GIVEN DATA.

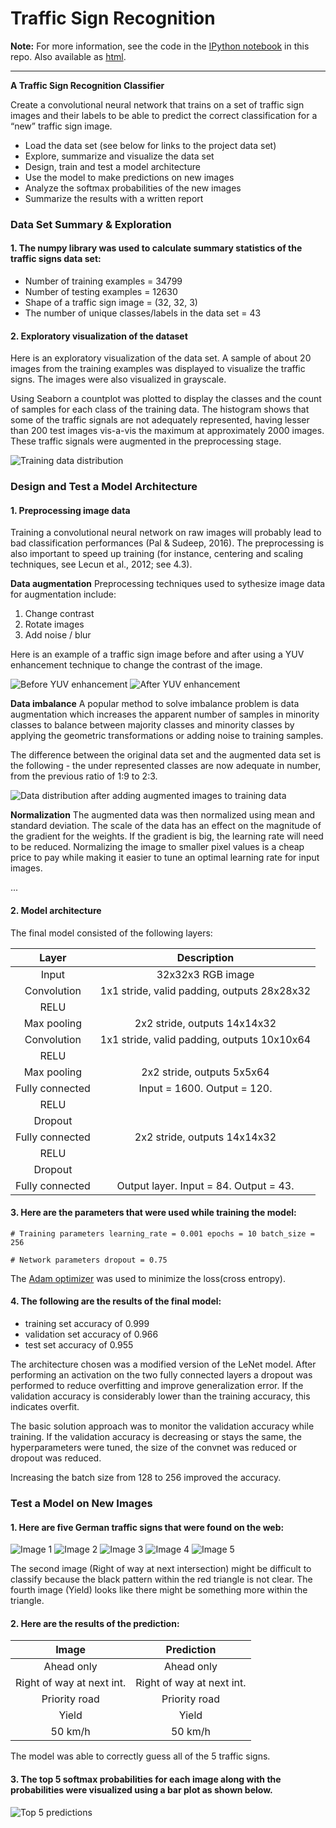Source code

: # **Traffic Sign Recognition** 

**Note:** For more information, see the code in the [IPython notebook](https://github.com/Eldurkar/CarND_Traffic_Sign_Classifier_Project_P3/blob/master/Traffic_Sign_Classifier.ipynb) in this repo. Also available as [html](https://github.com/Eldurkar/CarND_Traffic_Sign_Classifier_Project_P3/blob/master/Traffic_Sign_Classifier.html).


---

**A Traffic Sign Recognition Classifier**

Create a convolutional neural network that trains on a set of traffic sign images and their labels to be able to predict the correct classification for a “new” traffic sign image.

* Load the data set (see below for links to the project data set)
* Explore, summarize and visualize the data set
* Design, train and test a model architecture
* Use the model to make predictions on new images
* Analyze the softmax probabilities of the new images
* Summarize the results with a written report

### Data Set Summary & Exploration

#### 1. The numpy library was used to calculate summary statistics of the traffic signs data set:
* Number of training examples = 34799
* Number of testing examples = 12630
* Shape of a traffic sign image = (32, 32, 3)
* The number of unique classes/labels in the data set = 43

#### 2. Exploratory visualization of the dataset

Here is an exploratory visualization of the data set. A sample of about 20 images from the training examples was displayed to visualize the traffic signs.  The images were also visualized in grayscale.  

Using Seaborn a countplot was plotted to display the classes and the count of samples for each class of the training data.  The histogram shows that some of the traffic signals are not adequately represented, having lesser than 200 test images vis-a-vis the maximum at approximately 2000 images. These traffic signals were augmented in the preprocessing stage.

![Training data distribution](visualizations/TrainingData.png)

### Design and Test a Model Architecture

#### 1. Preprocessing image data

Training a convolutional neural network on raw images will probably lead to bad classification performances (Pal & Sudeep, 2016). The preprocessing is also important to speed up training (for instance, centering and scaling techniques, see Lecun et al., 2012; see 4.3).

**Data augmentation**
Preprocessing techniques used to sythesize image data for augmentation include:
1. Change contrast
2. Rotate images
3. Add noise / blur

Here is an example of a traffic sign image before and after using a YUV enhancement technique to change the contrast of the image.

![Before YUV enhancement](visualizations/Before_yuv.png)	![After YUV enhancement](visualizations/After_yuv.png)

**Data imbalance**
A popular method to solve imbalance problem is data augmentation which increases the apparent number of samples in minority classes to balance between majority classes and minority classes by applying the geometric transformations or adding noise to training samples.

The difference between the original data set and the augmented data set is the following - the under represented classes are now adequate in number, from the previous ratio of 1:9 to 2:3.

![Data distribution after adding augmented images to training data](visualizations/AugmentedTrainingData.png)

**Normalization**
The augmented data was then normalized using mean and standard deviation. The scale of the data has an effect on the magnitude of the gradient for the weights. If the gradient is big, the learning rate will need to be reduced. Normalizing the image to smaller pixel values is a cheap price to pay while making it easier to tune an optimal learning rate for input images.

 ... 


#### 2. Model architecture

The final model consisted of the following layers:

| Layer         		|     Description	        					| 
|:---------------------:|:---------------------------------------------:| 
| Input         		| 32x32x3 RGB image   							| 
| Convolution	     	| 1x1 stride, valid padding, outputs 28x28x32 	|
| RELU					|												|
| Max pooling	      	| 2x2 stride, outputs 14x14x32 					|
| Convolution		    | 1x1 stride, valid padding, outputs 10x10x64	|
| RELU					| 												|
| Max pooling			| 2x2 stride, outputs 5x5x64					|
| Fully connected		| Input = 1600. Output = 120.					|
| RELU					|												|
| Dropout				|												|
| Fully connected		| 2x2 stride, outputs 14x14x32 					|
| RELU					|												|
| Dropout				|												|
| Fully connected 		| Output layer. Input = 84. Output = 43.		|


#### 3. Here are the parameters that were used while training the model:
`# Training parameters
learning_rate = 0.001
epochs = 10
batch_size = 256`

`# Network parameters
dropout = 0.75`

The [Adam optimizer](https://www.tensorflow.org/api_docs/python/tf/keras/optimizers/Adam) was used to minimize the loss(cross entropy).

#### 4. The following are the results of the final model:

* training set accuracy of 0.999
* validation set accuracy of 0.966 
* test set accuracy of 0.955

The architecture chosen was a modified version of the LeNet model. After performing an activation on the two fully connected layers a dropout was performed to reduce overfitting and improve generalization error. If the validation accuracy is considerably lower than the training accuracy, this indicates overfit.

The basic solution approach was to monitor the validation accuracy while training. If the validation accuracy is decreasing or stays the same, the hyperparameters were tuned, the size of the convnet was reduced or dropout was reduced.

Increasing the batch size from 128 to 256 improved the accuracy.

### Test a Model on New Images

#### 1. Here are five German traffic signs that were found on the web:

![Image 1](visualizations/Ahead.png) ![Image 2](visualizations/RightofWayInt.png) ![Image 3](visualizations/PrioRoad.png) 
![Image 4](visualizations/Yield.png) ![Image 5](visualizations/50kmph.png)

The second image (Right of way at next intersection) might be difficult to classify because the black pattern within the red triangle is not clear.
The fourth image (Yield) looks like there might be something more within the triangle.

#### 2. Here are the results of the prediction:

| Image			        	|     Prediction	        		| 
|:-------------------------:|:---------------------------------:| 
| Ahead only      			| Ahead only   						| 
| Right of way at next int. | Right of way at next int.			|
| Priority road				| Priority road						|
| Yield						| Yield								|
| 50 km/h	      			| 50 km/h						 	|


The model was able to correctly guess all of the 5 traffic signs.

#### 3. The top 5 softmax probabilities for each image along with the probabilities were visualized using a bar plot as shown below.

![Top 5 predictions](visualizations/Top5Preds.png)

* * *

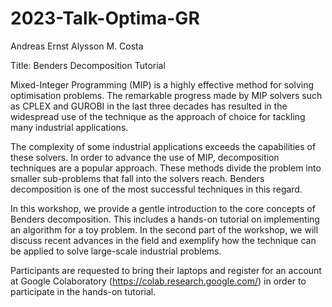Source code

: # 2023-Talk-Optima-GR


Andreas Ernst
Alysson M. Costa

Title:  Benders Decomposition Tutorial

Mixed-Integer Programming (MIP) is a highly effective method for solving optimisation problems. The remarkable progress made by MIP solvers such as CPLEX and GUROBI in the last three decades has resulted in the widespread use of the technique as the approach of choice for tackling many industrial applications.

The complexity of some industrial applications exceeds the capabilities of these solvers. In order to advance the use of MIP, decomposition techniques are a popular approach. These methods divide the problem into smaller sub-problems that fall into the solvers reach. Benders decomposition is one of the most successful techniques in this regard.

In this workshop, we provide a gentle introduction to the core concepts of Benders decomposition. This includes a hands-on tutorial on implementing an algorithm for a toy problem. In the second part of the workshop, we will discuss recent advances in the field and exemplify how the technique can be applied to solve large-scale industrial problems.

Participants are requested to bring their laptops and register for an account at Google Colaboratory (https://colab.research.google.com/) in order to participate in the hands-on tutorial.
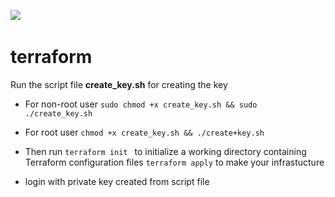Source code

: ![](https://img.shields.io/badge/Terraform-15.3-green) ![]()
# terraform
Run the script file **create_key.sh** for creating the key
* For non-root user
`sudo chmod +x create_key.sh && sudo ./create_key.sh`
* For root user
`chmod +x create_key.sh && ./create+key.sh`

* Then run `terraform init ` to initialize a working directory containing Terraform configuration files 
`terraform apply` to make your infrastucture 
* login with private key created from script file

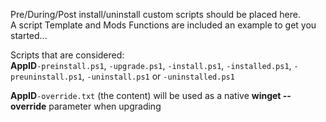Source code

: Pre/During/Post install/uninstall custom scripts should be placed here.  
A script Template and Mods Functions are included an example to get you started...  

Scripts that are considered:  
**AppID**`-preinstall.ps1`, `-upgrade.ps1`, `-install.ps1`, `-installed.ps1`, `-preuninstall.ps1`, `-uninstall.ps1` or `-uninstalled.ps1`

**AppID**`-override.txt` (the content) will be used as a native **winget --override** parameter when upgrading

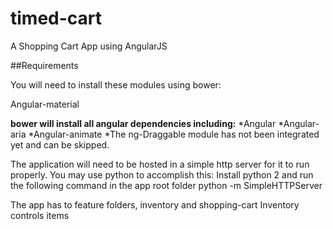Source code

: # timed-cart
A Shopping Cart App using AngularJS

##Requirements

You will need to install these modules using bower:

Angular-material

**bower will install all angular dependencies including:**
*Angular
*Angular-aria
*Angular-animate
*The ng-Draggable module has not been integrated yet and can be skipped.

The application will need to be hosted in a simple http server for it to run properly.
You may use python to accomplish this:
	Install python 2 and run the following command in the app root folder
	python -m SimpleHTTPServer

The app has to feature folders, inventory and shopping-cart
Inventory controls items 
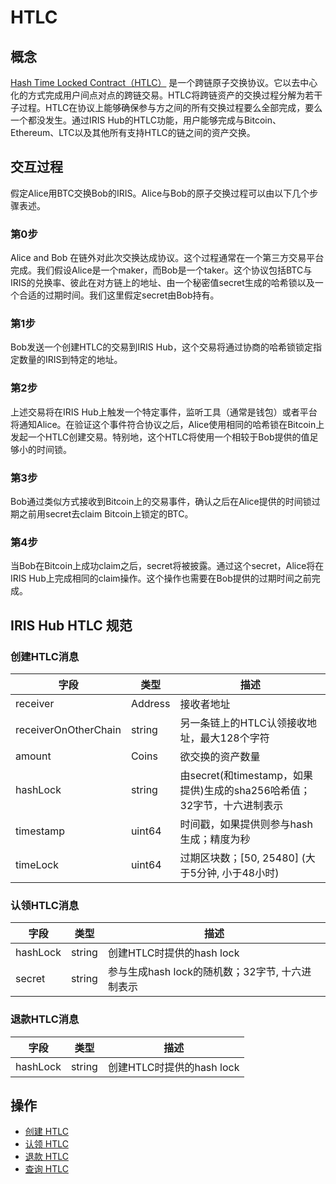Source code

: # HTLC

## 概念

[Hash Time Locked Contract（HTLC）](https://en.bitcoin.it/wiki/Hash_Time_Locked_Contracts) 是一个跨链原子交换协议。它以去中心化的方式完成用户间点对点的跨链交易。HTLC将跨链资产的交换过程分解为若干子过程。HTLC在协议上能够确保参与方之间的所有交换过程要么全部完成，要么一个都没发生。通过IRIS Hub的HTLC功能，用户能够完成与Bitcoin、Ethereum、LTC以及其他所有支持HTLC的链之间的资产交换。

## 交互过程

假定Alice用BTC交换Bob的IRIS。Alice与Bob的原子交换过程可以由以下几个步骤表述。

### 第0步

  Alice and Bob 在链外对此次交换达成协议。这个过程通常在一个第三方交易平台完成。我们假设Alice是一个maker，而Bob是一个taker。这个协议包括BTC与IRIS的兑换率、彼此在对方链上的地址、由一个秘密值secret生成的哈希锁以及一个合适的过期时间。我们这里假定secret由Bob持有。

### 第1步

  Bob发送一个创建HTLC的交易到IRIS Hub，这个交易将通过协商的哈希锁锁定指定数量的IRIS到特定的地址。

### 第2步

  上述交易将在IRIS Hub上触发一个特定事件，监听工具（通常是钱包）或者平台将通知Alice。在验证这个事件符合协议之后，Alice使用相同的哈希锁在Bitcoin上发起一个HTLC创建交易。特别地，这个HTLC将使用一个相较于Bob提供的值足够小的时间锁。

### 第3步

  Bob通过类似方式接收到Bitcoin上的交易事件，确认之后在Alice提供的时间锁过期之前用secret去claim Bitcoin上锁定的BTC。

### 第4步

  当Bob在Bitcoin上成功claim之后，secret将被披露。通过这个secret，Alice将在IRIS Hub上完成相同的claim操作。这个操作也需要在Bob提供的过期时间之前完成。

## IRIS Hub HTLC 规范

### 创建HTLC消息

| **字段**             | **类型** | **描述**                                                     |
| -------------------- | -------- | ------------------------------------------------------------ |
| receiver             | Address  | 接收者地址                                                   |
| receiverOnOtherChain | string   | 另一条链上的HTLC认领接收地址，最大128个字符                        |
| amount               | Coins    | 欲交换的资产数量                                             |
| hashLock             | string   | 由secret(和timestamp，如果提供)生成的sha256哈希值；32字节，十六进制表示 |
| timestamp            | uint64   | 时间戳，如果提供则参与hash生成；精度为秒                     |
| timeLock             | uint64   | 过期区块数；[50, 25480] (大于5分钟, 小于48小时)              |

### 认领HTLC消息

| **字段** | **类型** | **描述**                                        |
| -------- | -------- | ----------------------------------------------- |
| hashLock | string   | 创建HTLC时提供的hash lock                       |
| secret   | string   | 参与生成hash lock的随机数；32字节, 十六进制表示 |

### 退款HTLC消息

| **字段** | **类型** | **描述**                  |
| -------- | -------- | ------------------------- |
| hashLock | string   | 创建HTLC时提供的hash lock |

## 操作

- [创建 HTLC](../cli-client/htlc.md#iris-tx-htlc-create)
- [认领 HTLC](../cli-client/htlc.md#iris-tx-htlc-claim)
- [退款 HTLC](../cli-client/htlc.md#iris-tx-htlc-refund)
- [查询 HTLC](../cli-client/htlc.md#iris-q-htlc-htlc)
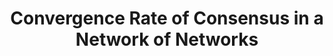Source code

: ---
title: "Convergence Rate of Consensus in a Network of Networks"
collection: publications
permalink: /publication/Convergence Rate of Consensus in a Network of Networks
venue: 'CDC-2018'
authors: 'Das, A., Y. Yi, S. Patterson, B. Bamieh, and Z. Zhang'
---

WHAT TO PRODUCE. Start with the line above containing "当Bob在Bitcoin上成" and end with the line containing "venue: 'CDC-2018'". Set down that stretch exactly, without any pictures.

TASK RESULT.
  当Bob在Bitcoin上成功claim之后，secret将被披露。通过这个secret，Alice将在IRIS Hub上完成相同的claim操作。这个操作也需要在Bob提供的过期时间之前完成。

## IRIS Hub HTLC 规范

### 创建HTLC消息

| **字段**             | **类型** | **描述**                                                     |
| -------------------- | -------- | ------------------------------------------------------------ |
| receiver             | Address  | 接收者地址                                                   |
| receiverOnOtherChain | string   | 另一条链上的HTLC认领接收地址，最大128个字符                        |
| amount               | Coins    | 欲交换的资产数量                                             |
| hashLock             | string   | 由secret(和timestamp，如果提供)生成的sha256哈希值；32字节，十六进制表示 |
| timestamp            | uint64   | 时间戳，如果提供则参与hash生成；精度为秒                     |
| timeLock             | uint64   | 过期区块数；[50, 25480] (大于5分钟, 小于48小时)              |

### 认领HTLC消息

| **字段** | **类型** | **描述**                                        |
| -------- | -------- | ----------------------------------------------- |
| hashLock | string   | 创建HTLC时提供的hash lock                       |
| secret   | string   | 参与生成hash lock的随机数；32字节, 十六进制表示 |

### 退款HTLC消息

| **字段** | **类型** | **描述**                  |
| -------- | -------- | ------------------------- |
| hashLock | string   | 创建HTLC时提供的hash lock |

## 操作

- [创建 HTLC](../cli-client/htlc.md#iris-tx-htlc-create)
- [认领 HTLC](../cli-client/htlc.md#iris-tx-htlc-claim)
- [退款 HTLC](../cli-client/htlc.md#iris-tx-htlc-refund)
- [查询 HTLC](../cli-client/htlc.md#iris-q-htlc-htlc)
Source code

: ---
title: "Convergence Rate of Consensus in a Network of Networks"
collection: publications
permalink: /publication/Convergence Rate of Consensus in a Network of Networks
venue: 'CDC-2018'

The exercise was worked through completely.